Stored items:
______

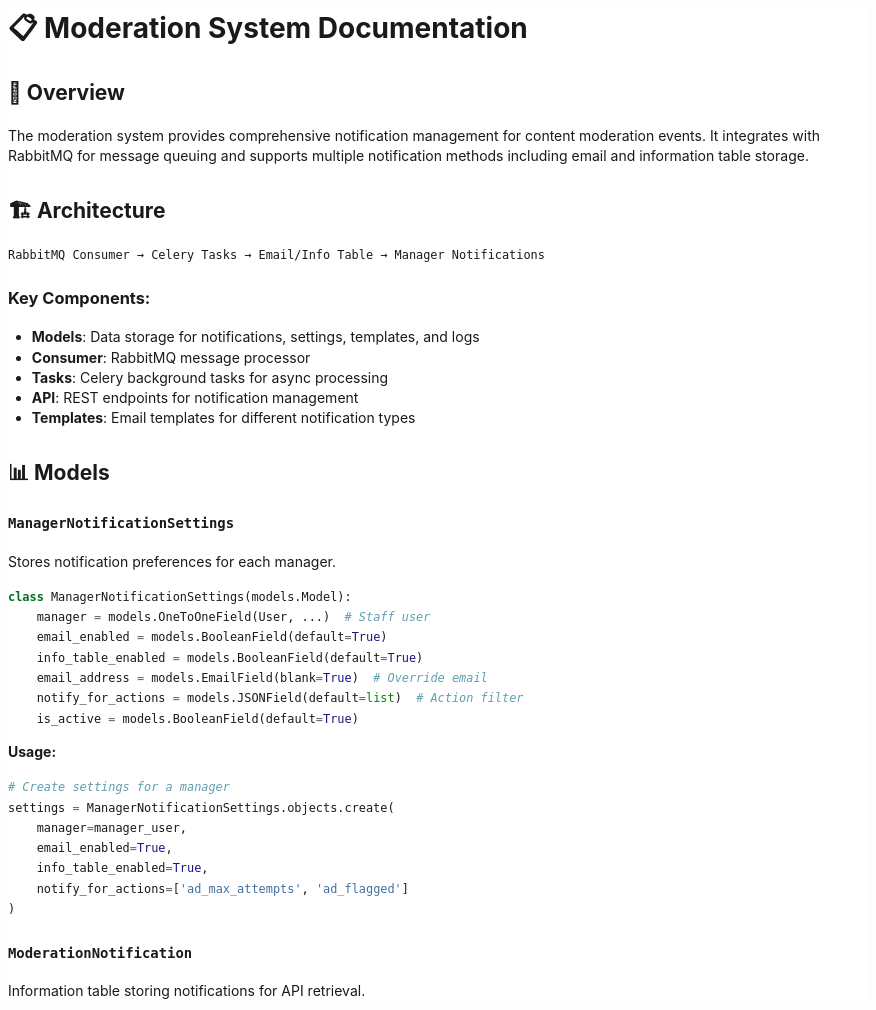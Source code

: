 # 📋 Moderation System Documentation

## 🎯 Overview

The moderation system provides comprehensive notification management for content moderation events. It integrates with RabbitMQ for message queuing and supports multiple notification methods including email and information table storage.

## 🏗️ Architecture

```
RabbitMQ Consumer → Celery Tasks → Email/Info Table → Manager Notifications
```

### Key Components:
- **Models**: Data storage for notifications, settings, templates, and logs
- **Consumer**: RabbitMQ message processor
- **Tasks**: Celery background tasks for async processing
- **API**: REST endpoints for notification management
- **Templates**: Email templates for different notification types

## 📊 Models

### `ManagerNotificationSettings`
Stores notification preferences for each manager.

```python
class ManagerNotificationSettings(models.Model):
    manager = models.OneToOneField(User, ...)  # Staff user
    email_enabled = models.BooleanField(default=True)
    info_table_enabled = models.BooleanField(default=True)
    email_address = models.EmailField(blank=True)  # Override email
    notify_for_actions = models.JSONField(default=list)  # Action filter
    is_active = models.BooleanField(default=True)
```

**Usage:**
```python
# Create settings for a manager
settings = ManagerNotificationSettings.objects.create(
    manager=manager_user,
    email_enabled=True,
    info_table_enabled=True,
    notify_for_actions=['ad_max_attempts', 'ad_flagged']
)
```

### `ModerationNotification`
Information table storing notifications for API retrieval.
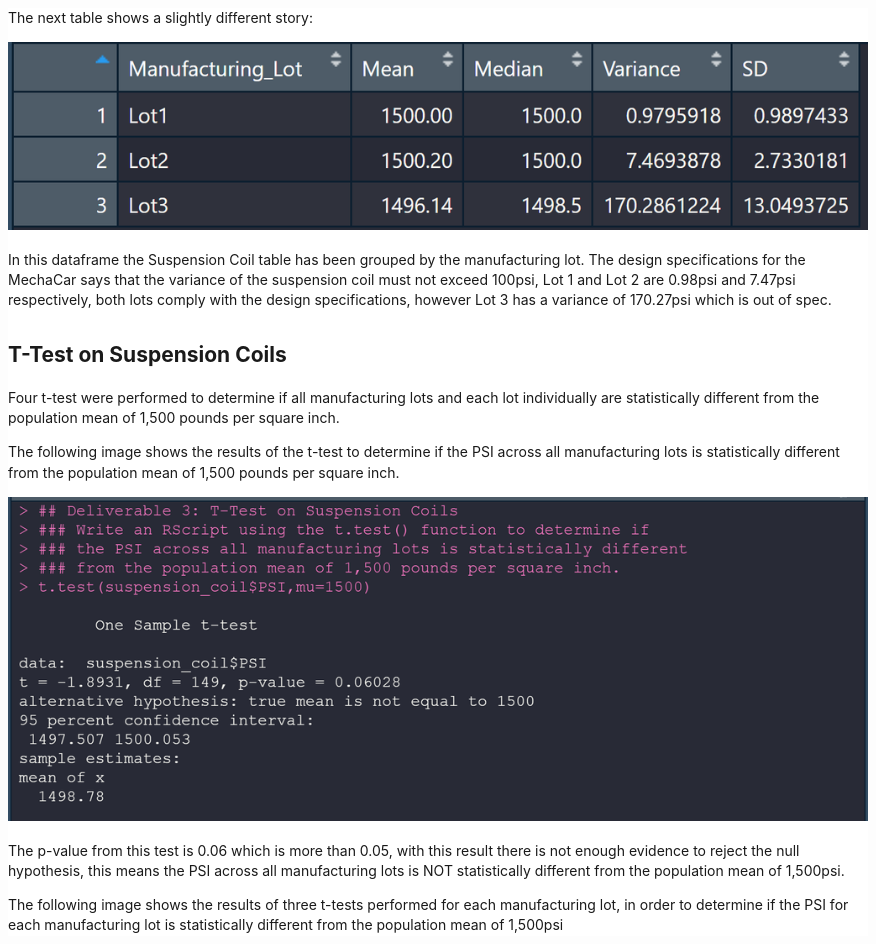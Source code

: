 The next table shows a slightly different story:
 
![](https://github.com/KatiuscaQ/MechaCar_Statistical_Analysis/blob/main/Resources/Lot_summary.PNG)

In this dataframe the Suspension Coil table has been grouped by the manufacturing lot. The design specifications for the MechaCar says that the variance of the suspension coil must not exceed 100psi, Lot 1 and Lot 2 are 0.98psi and 7.47psi respectively, both lots comply with the design specifications, however Lot 3 has a variance of 170.27psi which is out of spec. 

## T-Test on Suspension Coils
Four t-test were performed to determine if all manufacturing lots and each lot individually are statistically different from the population mean of 1,500 pounds per square inch.

The following image shows the results of the t-test to determine if the PSI across all manufacturing lots is statistically different from the population mean of 1,500 pounds per square inch.
 
![](https://github.com/KatiuscaQ/MechaCar_Statistical_Analysis/blob/main/Resources/onesample_t-test.PNG)

The p-value from this test is 0.06 which is more than 0.05, with this result there is not enough evidence to reject the null hypothesis, this means the PSI across all manufacturing lots is NOT statistically different from the population mean of 1,500psi.

The following image shows the results of three t-tests performed for each manufacturing lot, in order to determine if the PSI for each manufacturing lot is statistically different from the population mean of 1,500psi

______

Prompt:
Please transcribe exactly the lines from the start of the records through the line containing "## 🎯 Overview", leaving the pictures out.

Solution to the problem:
Source code

: # 📋 Moderation System Documentation

## 🎯 Overview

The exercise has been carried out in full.